For each vehicle in the payload, we'll perform a series of operations, for a start we'll have our new Initializer with a new payload structure:

public record VehicleGroup(
    List<Vehicle> vehicles
) {}

public class MyInitializer implements Initializer<MyInput>
{
    @Override
    public VehicleGroup initialize(MyInput input, Context context, UIDGenerator generator)
    {
        //the code below is an illustration only
        return new VehicleGroup(input.someData().stream()
            .map(data -> new Vehicle(
                data.getVehicleUid(),
                computeWeight(data),
                extractMetadata(context)
            ))
            .toList()
        );
    }
}

Then we'll use a MultiIndexer on it:

public static class MyIndexer implements MultiIndexer<VehicleGroup>
{
    @Override
    public Collection<? extends Indexable> resolve(VehicleGroup payload)
    {
        return payload.vehicles();
    }
}

Then build our pipeline:

Pipeline<MyInput> pipeline = Pipeline.of("my-pipeline", new MyInitializer())
    .registerIndexer(new MyIndexer())
    /* ...and others */
    .build()
;

In this pipeline, we can have our steps accessing their respective Vehicle by leveraging the @Object annotation, and just like before we can also access the @Payload:

@StepConfig
public MyResult doStuff(@Object Vehicle vehicle, @Payload VehicleGroup group) { /**/ }

Configuration

Initializer functions can be supplied to a pipeline builder "as-is", passing it directly to the of builder method:

Pipeline<MyInput, VehicleGroup> pipeline = Pipeline.of("my-pipeline", new MyInitializer())
    /* ...and others */
    .build()
;

This is fine for simple setups and already gets you some of the data-pipeline feature-set (component architecture, various integrations, pipeline-level default behaviours, etc.).
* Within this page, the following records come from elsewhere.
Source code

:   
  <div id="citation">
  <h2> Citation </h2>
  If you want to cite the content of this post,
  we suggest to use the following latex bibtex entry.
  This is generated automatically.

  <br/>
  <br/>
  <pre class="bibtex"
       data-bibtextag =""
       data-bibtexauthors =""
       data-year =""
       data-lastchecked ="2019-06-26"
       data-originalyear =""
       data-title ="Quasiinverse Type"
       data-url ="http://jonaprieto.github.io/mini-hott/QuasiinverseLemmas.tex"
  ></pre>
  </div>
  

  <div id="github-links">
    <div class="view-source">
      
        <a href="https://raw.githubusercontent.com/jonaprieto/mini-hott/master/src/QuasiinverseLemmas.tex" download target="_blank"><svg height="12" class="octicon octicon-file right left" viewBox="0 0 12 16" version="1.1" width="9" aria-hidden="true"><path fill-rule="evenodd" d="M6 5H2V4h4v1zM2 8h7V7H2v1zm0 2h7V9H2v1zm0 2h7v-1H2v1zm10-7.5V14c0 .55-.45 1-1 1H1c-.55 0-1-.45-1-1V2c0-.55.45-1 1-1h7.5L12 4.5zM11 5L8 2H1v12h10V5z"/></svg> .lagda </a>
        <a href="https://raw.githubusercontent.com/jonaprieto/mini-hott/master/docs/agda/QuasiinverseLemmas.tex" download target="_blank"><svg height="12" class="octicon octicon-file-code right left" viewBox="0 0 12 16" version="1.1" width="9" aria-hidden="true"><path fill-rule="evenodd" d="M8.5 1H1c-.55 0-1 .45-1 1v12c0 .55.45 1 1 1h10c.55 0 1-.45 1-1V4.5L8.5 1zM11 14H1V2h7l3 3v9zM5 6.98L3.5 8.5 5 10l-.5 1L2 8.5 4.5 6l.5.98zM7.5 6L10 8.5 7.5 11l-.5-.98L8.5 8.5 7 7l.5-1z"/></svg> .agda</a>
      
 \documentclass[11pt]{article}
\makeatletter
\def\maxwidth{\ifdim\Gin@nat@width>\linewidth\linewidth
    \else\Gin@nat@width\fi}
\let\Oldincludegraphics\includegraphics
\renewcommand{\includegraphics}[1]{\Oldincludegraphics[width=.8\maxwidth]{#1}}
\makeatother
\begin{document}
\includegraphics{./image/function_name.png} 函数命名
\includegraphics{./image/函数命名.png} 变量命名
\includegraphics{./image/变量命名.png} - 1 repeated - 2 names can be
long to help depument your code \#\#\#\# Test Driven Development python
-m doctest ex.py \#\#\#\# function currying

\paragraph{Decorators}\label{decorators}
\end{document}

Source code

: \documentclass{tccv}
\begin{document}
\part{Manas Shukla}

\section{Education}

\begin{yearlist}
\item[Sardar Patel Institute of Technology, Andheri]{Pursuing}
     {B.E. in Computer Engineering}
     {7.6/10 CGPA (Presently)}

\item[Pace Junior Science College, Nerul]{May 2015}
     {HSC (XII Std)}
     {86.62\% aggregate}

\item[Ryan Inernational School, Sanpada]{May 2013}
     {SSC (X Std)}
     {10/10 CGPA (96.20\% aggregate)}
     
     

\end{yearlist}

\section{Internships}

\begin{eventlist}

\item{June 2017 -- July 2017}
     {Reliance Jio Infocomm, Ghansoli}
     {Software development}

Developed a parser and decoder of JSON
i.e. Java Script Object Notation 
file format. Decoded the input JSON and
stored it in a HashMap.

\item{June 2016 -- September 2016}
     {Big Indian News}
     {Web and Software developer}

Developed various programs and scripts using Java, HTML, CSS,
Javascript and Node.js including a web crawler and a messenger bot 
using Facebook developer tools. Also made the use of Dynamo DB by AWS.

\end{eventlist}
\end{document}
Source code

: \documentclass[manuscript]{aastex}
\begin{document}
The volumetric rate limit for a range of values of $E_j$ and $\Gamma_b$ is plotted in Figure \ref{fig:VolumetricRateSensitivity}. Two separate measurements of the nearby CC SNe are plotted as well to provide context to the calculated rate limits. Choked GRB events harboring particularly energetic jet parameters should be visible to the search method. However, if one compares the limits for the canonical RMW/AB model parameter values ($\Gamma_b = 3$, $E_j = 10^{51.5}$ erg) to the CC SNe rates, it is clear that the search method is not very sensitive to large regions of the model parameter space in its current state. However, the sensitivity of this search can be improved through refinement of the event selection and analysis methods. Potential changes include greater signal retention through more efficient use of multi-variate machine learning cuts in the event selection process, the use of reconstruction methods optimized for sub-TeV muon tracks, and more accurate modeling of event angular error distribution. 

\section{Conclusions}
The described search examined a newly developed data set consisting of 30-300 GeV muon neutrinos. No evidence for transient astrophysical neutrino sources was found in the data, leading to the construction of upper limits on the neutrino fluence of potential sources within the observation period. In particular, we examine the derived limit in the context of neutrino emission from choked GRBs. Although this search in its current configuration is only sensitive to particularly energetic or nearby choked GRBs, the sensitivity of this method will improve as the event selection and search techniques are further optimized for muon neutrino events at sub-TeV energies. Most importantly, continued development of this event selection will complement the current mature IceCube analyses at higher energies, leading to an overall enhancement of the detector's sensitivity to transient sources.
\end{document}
But at some point you will want finer-grained configuration at the component level, and this is where the InitializerAssembler steps in.

The InitializerAssembler accepts an Initializer (the one you would be providing directly to the pipeline) and offers you a way to plug in local tweaks:

Pipeline<MyInput> pipeline = Pipeline.of("my-pipeline", builder -> builder
        .initializer(new MyInitializer())
        .withId("special-initializer")
        .withErrorHandler(mySpecialErrorHandler)
    )
    /* ...and others */
    .build()
;

In the snippet above, we added an error handler on the initializer. This is the kind of thing you could be doing if your component has to interact with an unreliable database or external API, for instance.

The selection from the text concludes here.